The emptiness throbbed.
“Then why does it hurt so much?”
“Because love doesn’t disappear when trust breaks,” Faye said gently. “It just turns painful.”
“I don’t love her,” I said. “I hate her.”
“You hate what she did. Not who she is.” Faye stepped back. “Lily wants to see her sister. Will you allow it?”
“No.”
“Drakon...”
“Elara is a prisoner awaiting trial. She gets no visitors. No comfort.”
“Which is what, then?” Faye whispered. “Death?”
“Maybe.” The word tasted like poison. “I haven’t decided.”
“You need to decide soon.” She turned toward the door. “Queen Morgana’s forces are at our borders.
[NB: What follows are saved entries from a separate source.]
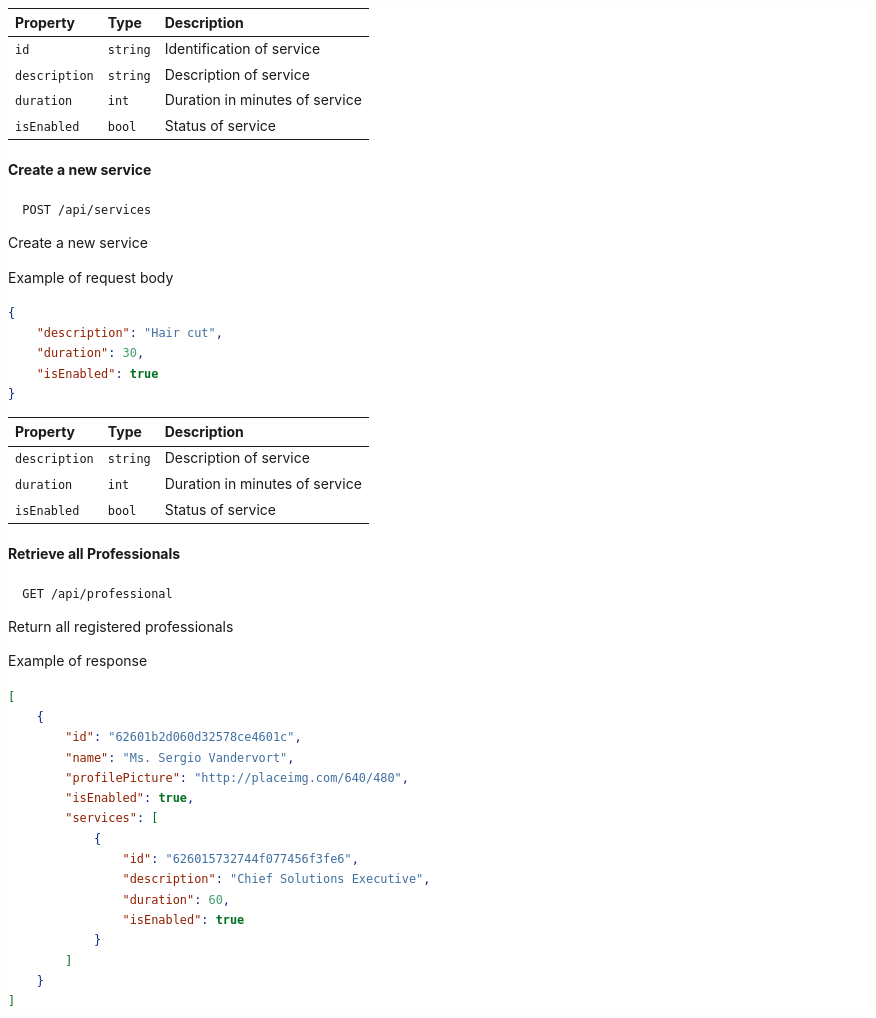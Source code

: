 | Property   | Type       | Description                                   |
| :---------- | :--------- | :------------------------------------------ |
| `id`      | `string` | Identification of service|
| `description`      | `string` | Description of service|
| `duration`      | `int` | Duration in minutes of service|
| `isEnabled`      | `bool` | Status of service|


#### Create a new service

```http
  POST /api/services
```

Create a new service

Example of request body
```json
{
    "description": "Hair cut",
    "duration": 30,
    "isEnabled": true
}
```

| Property   | Type       | Description                                   |
| :---------- | :--------- | :------------------------------------------ |
| `description`      | `string` | Description of service|
| `duration`      | `int` | Duration in minutes of service|
| `isEnabled`      | `bool` | Status of service|

#### Retrieve all Professionals

```http
  GET /api/professional
```
Return all registered professionals

Example of response
```json
[
    {
        "id": "62601b2d060d32578ce4601c",
        "name": "Ms. Sergio Vandervort",
        "profilePicture": "http://placeimg.com/640/480",
        "isEnabled": true,
        "services": [
            {
                "id": "626015732744f077456f3fe6",
                "description": "Chief Solutions Executive",
                "duration": 60,
                "isEnabled": true
            }
        ]
    }
]
```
She demands Elara by dawn.”
“I know.”
“And whatever you choose,” Faye said softly, “make sure it’s justice not revenge.”
She left.
I stood alone with the maps. With my rage. With the hollow ache in my chest.
Lily was real. The blackmail was real. Elara’s impossible situation was real.
So were her lies. Her betrayal. The deaths caused by her information.
How did I weigh them?
A messenger burst in. “Your Majesty! Queen Morgana has moved up her deadline. She demands an answer within the hour. She’s threatening executions.”
“What executions?”
“Twenty of our soldiers captured during tonight’s battle.” His face was pale. “She says she’ll kill one every hour until you surrender the imposter.”
My blood turned to ice. “How long until the first?”
“Fifty-three minutes.”
Less than an hour.
Protect Elara and watch my soldiers die.
Hand her over and save twenty lives.
The choice should have been simple.
But I couldn’t do it.
Couldn’t hand her over to torture and death. Couldn’t let Morgana claim her.
Even now. Even after everything.
“Tell Queen Morgana,” I said slowly, “that I refuse. The prisoner stays here. If she executes my soldiers, I’ll consider it an act of war.”
“But, Your Majesty...”
“Those are my orders!”
The messenger fled.
I collapsed into my chair, head in my hands.
I had just sentenced twenty loyal men to death.
For her.
Because I was weak. Because love had ruined me.
A knock sounded. “Your Majesty, there’s something else. It’s urgent.”
“What now?”
“We found inconsistencies in Elara’s maps.” The scout spread them out. “Positions that don’t make sense unless Southern soldiers are already inside our borders.”
My head snapped up.
“Scouts confirmed it,” he continued. “Camps. Supply caches. At least three hundred enemy soldiers hidden within our territory. They’ve been here for weeks.”
Three hundred.
“They used Elara’s information to avoid patrols,” the scout said. “They’re positioned to attack from inside when the invasion begins.”
The maps blurred as rage surged back stronger than before.
“Mobilize every available unit,” I ordered. “Hunt them down. Eliminate them before Morgana’s main force arrives.”
“Yes, Your Majesty. And the prisoner?”
I stared at the proof of her betrayal so vast it stole my breath.
“The prisoner,” I said coldly, “will answer for everything.”
The ache in my chest screamed.
But I ignored it.
Because justice mattered more than love.
And Elara was about to learn what justice truly cost.